Herbert White, 1436 Seventh Ave., non-church member: "I like Kennedy's looks."

Mrs. Ray Gandee, 1425 Seventh Ave., Baptist who voted for Stevenson in 1952 but did not vote in 1956: "I'm for Kennedy because he's a good man."

Milton Dixnoff, 1309 Dixie St., Jewish: "Personally, I'm prejudiced. I'm for Humphrey because I was in the drug business and he's a former pharmacist, too."

Humphrey Called 'Front Man' For Other Candidates

By Herb Little

Hinton (AP) - Sen. Hubert H. Humphrey (D-Minn) today was called "a front man for two or three other potential candidates who didn't dare enter" the West Virginia presidential primary.

Former Rep. Franklin D. Roosevelt Jr. applied that label in a campaign appearance here with Sen. John F. Kennedy (D-Mass), Humphrey's opponent in the state's democratic presidential preference vote next Tuesday.

Kennedy came to this railroad town of 6,000 to fill a speaking date he had to cancel a week ago when he returned to Washington to vote on a mine safety bill. At that time he left a disappointed crowd standing in the rain.

Today it was bright and sunny and a high school band was out to greet Kennedy. Police chief C. H. Shirey estimated there were 600 persons in the crowd gathered in a street beside the post office.
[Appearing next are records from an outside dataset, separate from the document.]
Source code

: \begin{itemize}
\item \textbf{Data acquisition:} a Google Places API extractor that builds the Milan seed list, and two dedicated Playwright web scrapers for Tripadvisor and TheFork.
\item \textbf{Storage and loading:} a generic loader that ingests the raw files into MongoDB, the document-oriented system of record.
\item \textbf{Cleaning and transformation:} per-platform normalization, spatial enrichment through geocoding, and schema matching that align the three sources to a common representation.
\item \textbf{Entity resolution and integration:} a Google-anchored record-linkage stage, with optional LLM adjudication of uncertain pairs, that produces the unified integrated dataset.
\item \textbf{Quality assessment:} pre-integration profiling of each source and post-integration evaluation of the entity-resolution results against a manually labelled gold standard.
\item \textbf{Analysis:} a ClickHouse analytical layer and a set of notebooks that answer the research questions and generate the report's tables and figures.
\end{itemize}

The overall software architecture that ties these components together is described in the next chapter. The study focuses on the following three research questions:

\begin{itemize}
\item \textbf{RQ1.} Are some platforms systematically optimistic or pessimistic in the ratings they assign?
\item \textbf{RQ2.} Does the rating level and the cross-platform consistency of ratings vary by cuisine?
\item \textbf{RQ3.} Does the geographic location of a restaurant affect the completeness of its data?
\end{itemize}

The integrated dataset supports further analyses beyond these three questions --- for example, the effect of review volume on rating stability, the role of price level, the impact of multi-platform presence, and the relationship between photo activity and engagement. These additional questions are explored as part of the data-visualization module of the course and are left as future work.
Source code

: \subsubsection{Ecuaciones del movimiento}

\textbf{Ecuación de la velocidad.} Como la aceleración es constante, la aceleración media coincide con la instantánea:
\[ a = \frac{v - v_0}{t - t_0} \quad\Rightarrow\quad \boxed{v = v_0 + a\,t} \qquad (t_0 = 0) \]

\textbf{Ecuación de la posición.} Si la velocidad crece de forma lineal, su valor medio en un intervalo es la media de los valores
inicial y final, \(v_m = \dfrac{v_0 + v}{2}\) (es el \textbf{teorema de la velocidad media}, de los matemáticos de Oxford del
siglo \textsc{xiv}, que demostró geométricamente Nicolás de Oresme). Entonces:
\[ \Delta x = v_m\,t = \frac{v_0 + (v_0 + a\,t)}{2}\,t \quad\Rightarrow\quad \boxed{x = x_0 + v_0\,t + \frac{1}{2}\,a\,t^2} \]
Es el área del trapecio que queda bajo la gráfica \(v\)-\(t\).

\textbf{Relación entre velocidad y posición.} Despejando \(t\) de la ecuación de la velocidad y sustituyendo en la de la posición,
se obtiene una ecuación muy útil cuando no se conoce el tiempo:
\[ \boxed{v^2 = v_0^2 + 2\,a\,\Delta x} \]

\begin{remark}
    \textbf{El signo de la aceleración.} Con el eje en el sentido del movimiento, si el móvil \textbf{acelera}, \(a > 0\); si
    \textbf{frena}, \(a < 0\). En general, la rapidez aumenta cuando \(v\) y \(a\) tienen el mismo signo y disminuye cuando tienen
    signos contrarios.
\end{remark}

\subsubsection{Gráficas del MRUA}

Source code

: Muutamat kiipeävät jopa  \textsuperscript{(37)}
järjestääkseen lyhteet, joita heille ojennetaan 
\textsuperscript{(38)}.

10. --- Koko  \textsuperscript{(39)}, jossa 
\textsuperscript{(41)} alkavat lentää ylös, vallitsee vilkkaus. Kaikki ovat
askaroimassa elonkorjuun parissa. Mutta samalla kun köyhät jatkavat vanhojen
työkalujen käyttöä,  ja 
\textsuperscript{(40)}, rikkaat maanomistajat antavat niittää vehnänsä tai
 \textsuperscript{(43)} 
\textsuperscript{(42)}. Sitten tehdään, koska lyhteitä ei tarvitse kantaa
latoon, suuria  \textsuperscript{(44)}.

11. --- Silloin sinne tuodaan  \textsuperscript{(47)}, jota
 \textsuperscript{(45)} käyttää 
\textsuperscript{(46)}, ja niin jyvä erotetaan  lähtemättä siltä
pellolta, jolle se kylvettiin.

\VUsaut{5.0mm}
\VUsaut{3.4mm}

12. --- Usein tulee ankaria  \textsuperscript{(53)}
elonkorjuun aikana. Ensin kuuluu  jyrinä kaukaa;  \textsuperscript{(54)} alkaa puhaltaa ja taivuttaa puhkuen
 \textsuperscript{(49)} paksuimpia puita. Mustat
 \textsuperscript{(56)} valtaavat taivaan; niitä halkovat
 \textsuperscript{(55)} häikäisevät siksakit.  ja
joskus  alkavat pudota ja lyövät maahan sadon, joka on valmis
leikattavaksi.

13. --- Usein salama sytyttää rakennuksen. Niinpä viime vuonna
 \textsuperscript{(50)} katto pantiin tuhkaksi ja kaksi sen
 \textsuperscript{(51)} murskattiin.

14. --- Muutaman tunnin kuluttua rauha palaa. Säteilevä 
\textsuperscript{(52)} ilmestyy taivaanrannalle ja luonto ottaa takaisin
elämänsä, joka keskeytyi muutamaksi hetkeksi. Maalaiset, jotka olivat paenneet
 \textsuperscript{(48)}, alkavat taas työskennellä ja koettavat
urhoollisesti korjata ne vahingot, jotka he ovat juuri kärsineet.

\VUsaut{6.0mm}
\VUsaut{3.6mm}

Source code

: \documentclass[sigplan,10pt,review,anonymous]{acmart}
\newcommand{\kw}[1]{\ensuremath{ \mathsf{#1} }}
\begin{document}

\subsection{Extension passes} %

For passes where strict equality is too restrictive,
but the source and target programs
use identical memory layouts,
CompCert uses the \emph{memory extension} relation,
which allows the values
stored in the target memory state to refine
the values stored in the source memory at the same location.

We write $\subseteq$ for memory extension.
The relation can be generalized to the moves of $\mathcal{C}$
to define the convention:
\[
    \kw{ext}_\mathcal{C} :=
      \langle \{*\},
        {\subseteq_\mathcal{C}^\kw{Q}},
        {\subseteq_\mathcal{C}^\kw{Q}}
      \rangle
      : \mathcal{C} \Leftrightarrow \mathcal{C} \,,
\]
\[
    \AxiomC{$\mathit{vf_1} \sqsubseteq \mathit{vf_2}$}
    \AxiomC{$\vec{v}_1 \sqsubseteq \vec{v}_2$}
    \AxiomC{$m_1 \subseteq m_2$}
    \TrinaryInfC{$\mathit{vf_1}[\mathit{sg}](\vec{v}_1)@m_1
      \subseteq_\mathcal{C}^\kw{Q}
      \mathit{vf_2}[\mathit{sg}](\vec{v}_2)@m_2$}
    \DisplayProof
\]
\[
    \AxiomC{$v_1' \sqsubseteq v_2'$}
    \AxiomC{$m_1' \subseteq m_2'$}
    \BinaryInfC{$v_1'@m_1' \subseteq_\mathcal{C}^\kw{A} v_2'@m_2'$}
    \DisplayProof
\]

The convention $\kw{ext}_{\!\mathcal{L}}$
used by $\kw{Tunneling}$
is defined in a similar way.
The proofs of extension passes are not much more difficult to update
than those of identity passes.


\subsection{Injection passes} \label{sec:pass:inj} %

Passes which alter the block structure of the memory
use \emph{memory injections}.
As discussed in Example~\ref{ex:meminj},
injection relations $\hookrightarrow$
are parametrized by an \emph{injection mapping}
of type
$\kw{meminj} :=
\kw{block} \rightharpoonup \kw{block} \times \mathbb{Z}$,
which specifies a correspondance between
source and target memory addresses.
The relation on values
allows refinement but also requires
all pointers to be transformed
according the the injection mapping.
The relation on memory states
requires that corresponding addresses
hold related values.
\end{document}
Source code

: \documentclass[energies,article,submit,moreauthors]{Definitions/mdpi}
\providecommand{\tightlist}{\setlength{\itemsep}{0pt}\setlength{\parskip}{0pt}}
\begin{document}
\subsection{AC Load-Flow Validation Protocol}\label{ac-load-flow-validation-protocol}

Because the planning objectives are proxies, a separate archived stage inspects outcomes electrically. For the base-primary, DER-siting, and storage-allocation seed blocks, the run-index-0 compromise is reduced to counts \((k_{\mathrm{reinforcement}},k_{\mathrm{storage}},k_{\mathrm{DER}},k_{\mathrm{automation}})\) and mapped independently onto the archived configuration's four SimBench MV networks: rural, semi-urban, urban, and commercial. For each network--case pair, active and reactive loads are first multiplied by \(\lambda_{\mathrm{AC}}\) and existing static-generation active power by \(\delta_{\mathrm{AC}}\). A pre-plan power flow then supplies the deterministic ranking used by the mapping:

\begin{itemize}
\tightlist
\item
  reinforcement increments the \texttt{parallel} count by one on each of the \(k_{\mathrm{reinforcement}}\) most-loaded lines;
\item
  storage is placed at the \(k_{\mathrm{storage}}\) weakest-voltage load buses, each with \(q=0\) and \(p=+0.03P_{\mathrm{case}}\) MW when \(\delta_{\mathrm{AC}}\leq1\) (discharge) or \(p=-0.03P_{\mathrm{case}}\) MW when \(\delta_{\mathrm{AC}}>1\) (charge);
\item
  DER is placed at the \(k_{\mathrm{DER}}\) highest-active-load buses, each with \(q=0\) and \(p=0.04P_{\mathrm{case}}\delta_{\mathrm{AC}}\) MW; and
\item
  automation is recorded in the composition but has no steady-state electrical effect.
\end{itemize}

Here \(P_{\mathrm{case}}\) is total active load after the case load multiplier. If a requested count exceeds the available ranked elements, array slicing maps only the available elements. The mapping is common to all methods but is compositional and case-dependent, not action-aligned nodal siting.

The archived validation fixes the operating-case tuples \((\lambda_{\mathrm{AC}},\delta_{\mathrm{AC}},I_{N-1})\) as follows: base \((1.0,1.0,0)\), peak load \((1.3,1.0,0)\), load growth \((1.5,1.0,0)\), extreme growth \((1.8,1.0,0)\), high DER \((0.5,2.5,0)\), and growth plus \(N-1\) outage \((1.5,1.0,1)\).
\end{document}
Kennedy, still bothered by a throat infection which has limited his speaking during the past week, talked only two or three minutes after speeches by his 27-year-old brother Ted and Roosevelt. They spoke from the back of a truck drawn up beside the post office.

Roosevelt said Kennedy is "running against a straw man who in his own right has not chance whatsoever to win the Democratic nomination."

Kennedy, in his brief talk, referred to his failure to show up in Hinton last week and, indirectly, to Democratic presidential contenders who are not entered in the primary.

"It's better to be here a week late than never to be here at all," he said.

The Kennedy party came to Hinton after an appearance earlier in the day at Concord college in Athens. Also on the day's schedule were visits to Alderson, Ronceverte, Lewisburg and White Sulphur Springs. These are all places where Kennedy cancelled appearances when he flew back to Washington unexpectedly last week.

Kennedy was to fly back to Charleston late today for tonight's television debate with Humphrey.